** Input for this task **
========================================================================

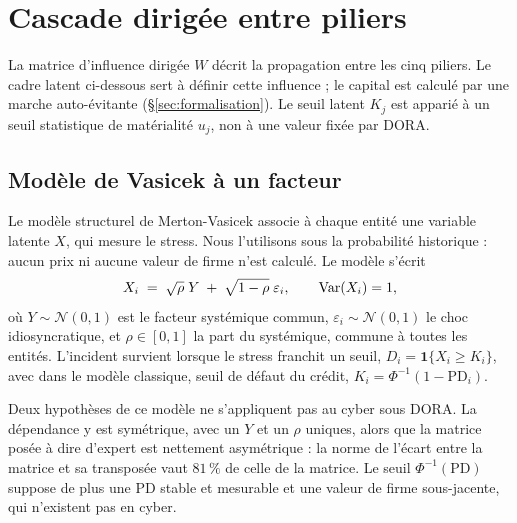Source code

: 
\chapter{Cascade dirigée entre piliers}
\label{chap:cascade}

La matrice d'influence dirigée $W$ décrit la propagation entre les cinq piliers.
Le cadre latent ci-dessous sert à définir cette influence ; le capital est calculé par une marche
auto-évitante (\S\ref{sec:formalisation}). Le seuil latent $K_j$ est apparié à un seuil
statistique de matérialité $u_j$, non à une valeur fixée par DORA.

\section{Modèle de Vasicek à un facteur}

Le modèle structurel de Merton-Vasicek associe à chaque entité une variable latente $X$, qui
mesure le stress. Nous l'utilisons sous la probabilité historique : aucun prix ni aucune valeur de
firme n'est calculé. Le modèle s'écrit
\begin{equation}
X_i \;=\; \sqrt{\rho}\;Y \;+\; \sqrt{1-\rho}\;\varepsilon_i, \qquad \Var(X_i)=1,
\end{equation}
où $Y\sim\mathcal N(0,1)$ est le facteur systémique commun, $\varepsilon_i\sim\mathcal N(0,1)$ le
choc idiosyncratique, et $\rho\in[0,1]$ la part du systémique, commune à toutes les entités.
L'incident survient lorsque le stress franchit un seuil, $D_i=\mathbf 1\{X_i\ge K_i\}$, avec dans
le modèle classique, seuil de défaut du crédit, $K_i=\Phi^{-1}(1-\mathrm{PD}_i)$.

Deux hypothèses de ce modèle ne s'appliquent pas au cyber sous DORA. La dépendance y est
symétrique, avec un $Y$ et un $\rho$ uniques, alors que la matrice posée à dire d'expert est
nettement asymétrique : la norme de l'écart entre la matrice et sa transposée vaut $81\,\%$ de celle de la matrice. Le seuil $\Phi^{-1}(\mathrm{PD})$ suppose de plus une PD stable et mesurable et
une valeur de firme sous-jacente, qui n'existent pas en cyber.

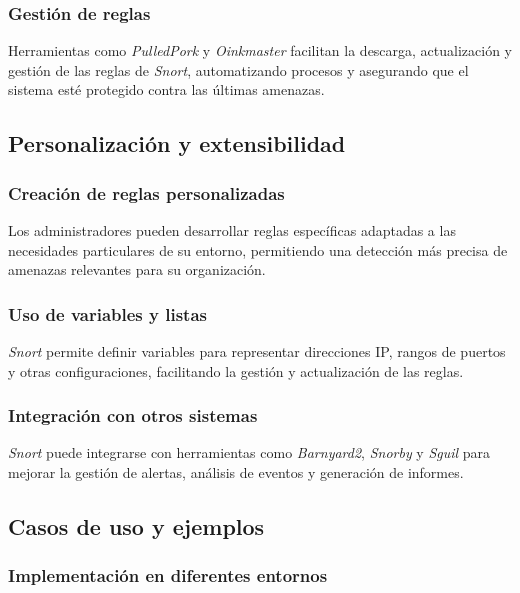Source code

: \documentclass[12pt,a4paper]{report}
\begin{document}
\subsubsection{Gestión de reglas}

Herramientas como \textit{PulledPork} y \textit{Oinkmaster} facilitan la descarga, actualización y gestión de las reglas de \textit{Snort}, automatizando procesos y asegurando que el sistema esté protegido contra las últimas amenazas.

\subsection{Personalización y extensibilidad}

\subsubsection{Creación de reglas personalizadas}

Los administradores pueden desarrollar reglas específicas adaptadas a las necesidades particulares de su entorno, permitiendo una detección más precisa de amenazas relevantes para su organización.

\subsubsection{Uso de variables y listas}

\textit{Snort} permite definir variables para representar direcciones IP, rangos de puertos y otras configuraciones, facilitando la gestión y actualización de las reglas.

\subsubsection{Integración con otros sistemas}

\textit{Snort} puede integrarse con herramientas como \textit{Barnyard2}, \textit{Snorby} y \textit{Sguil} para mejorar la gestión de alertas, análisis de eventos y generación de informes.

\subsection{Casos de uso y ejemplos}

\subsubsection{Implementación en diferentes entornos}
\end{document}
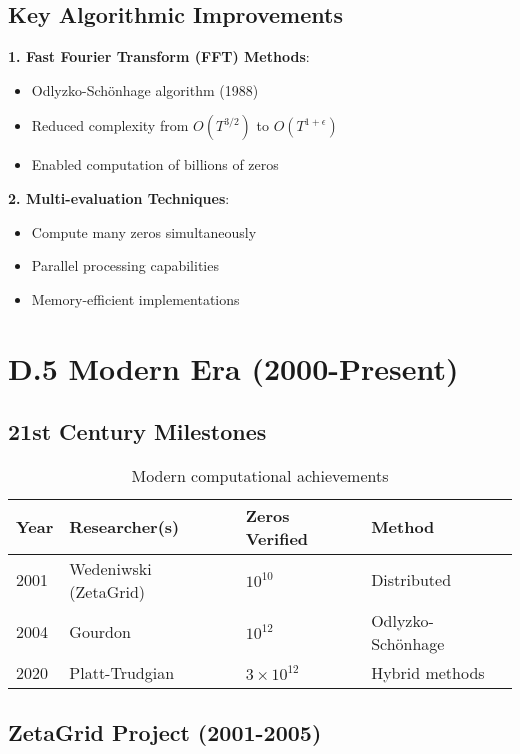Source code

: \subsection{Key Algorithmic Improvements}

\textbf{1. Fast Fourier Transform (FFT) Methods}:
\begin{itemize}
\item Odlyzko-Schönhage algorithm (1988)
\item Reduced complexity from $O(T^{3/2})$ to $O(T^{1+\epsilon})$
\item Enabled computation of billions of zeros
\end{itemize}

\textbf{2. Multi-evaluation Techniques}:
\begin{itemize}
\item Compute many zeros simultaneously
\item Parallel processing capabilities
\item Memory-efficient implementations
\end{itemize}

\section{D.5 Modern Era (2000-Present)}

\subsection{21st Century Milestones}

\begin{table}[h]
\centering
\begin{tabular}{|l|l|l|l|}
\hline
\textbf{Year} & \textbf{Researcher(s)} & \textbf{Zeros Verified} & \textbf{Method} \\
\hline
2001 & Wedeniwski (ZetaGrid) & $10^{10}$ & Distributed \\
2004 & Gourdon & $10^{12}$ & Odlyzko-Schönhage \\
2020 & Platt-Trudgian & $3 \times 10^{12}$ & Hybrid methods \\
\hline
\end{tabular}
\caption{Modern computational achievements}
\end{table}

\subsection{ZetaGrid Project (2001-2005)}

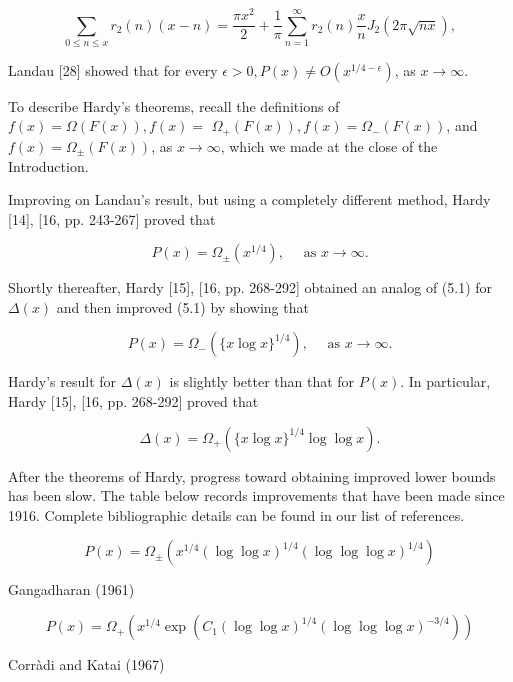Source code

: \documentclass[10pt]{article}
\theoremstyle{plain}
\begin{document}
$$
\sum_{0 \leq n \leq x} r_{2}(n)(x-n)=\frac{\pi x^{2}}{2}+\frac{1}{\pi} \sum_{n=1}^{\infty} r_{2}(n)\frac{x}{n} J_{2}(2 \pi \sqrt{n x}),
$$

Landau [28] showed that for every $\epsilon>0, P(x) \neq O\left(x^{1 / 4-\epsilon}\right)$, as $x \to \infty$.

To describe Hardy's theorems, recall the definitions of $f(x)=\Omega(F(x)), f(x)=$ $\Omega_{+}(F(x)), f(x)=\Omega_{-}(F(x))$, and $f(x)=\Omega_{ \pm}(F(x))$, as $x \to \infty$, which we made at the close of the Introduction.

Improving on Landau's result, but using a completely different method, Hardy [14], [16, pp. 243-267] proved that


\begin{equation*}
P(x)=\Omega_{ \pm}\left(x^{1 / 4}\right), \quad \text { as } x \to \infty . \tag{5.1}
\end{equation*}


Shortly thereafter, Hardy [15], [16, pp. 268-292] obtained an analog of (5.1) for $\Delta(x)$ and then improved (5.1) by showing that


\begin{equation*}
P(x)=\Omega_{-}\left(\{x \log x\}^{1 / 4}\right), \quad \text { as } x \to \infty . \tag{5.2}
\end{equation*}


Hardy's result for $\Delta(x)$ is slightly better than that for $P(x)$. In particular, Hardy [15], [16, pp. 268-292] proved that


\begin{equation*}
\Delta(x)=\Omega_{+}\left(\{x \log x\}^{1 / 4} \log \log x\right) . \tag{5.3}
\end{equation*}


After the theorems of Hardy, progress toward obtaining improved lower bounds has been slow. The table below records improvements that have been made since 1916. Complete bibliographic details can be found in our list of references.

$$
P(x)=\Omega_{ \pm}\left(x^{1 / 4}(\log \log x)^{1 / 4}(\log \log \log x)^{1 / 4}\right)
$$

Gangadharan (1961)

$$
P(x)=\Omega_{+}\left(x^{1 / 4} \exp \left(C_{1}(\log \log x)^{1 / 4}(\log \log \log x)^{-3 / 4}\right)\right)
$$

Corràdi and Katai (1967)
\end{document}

========================================================================

** Task to complete **
Repeat the records exactly, without the pictures.

** Result for this task **
Source code

: 
\chapter{Cascade dirigée entre piliers}
\label{chap:cascade}

La matrice d'influence dirigée $W$ décrit la propagation entre les cinq piliers.
Le cadre latent ci-dessous sert à définir cette influence ; le capital est calculé par une marche
auto-évitante (\S\ref{sec:formalisation}). Le seuil latent $K_j$ est apparié à un seuil
statistique de matérialité $u_j$, non à une valeur fixée par DORA.

\section{Modèle de Vasicek à un facteur}

Le modèle structurel de Merton-Vasicek associe à chaque entité une variable latente $X$, qui
mesure le stress. Nous l'utilisons sous la probabilité historique : aucun prix ni aucune valeur de
firme n'est calculé. Le modèle s'écrit
\begin{equation}
X_i \;=\; \sqrt{\rho}\;Y \;+\; \sqrt{1-\rho}\;\varepsilon_i, \qquad \Var(X_i)=1,
\end{equation}
où $Y\sim\mathcal N(0,1)$ est le facteur systémique commun, $\varepsilon_i\sim\mathcal N(0,1)$ le
choc idiosyncratique, et $\rho\in[0,1]$ la part du systémique, commune à toutes les entités.
L'incident survient lorsque le stress franchit un seuil, $D_i=\mathbf 1\{X_i\ge K_i\}$, avec dans
le modèle classique, seuil de défaut du crédit, $K_i=\Phi^{-1}(1-\mathrm{PD}_i)$.

Deux hypothèses de ce modèle ne s'appliquent pas au cyber sous DORA. La dépendance y est
symétrique, avec un $Y$ et un $\rho$ uniques, alors que la matrice posée à dire d'expert est
nettement asymétrique : la norme de l'écart entre la matrice et sa transposée vaut $81\,\%$ de celle de la matrice. Le seuil $\Phi^{-1}(\mathrm{PD})$ suppose de plus une PD stable et mesurable et
une valeur de firme sous-jacente, qui n'existent pas en cyber.

Source code

: \documentclass[12pt,a4paper]{report}
\begin{document}
\subsubsection{Gestión de reglas}

Herramientas como \textit{PulledPork} y \textit{Oinkmaster} facilitan la descarga, actualización y gestión de las reglas de \textit{Snort}, automatizando procesos y asegurando que el sistema esté protegido contra las últimas amenazas.

\subsection{Personalización y extensibilidad}

\subsubsection{Creación de reglas personalizadas}

Los administradores pueden desarrollar reglas específicas adaptadas a las necesidades particulares de su entorno, permitiendo una detección más precisa de amenazas relevantes para su organización.

\subsubsection{Uso de variables y listas}

\textit{Snort} permite definir variables para representar direcciones IP, rangos de puertos y otras configuraciones, facilitando la gestión y actualización de las reglas.

\subsubsection{Integración con otros sistemas}

\textit{Snort} puede integrarse con herramientas como \textit{Barnyard2}, \textit{Snorby} y \textit{Sguil} para mejorar la gestión de alertas, análisis de eventos y generación de informes.

\subsection{Casos de uso y ejemplos}

\subsubsection{Implementación en diferentes entornos}
\end{document}
Source code

: \subsection{Key Algorithmic Improvements}

\textbf{1. Fast Fourier Transform (FFT) Methods}:
\begin{itemize}
\item Odlyzko-Schönhage algorithm (1988)
\item Reduced complexity from $O(T^{3/2})$ to $O(T^{1+\epsilon})$
\item Enabled computation of billions of zeros
\end{itemize}

\textbf{2. Multi-evaluation Techniques}:
\begin{itemize}
\item Compute many zeros simultaneously
\item Parallel processing capabilities
\item Memory-efficient implementations
\end{itemize}

\section{D.5 Modern Era (2000-Present)}

\subsection{21st Century Milestones}

\begin{table}[h]
\centering
\begin{tabular}{|l|l|l|l|}
\hline
\textbf{Year} & \textbf{Researcher(s)} & \textbf{Zeros Verified} & \textbf{Method} \\
\hline
2001 & Wedeniwski (ZetaGrid) & $10^{10}$ & Distributed \\
2004 & Gourdon & $10^{12}$ & Odlyzko-Schönhage \\
2020 & Platt-Trudgian & $3 \times 10^{12}$ & Hybrid methods \\
\hline
\end{tabular}
\caption{Modern computational achievements}
\end{table}

\subsection{ZetaGrid Project (2001-2005)}

Source code

: \documentclass[10pt]{article}
\theoremstyle{plain}
\begin{document}
$$
\sum_{0 \leq n \leq x} r_{2}(n)(x-n)=\frac{\pi x^{2}}{2}+\frac{1}{\pi} \sum_{n=1}^{\infty} r_{2}(n)\frac{x}{n} J_{2}(2 \pi \sqrt{n x}),
$$

Landau [28] showed that for every $\epsilon>0, P(x) \neq O\left(x^{1 / 4-\epsilon}\right)$, as $x \to \infty$.

To describe Hardy's theorems, recall the definitions of $f(x)=\Omega(F(x)), f(x)=$ $\Omega_{+}(F(x)), f(x)=\Omega_{-}(F(x))$, and $f(x)=\Omega_{ \pm}(F(x))$, as $x \to \infty$, which we made at the close of the Introduction.

Improving on Landau's result, but using a completely different method, Hardy [14], [16, pp. 243-267] proved that


\begin{equation*}
P(x)=\Omega_{ \pm}\left(x^{1 / 4}\right), \quad \text { as } x \to \infty . \tag{5.1}
\end{equation*}


Shortly thereafter, Hardy [15], [16, pp. 268-292] obtained an analog of (5.1) for $\Delta(x)$ and then improved (5.1) by showing that


\begin{equation*}
P(x)=\Omega_{-}\left(\{x \log x\}^{1 / 4}\right), \quad \text { as } x \to \infty . \tag{5.2}
\end{equation*}


Hardy's result for $\Delta(x)$ is slightly better than that for $P(x)$. In particular, Hardy [15], [16, pp. 268-292] proved that


\begin{equation*}
\Delta(x)=\Omega_{+}\left(\{x \log x\}^{1 / 4} \log \log x\right) . \tag{5.3}
\end{equation*}


After the theorems of Hardy, progress toward obtaining improved lower bounds has been slow. The table below records improvements that have been made since 1916. Complete bibliographic details can be found in our list of references.

$$
P(x)=\Omega_{ \pm}\left(x^{1 / 4}(\log \log x)^{1 / 4}(\log \log \log x)^{1 / 4}\right)
$$

Gangadharan (1961)

$$
P(x)=\Omega_{+}\left(x^{1 / 4} \exp \left(C_{1}(\log \log x)^{1 / 4}(\log \log \log x)^{-3 / 4}\right)\right)
$$

Corràdi and Katai (1967)
\end{document}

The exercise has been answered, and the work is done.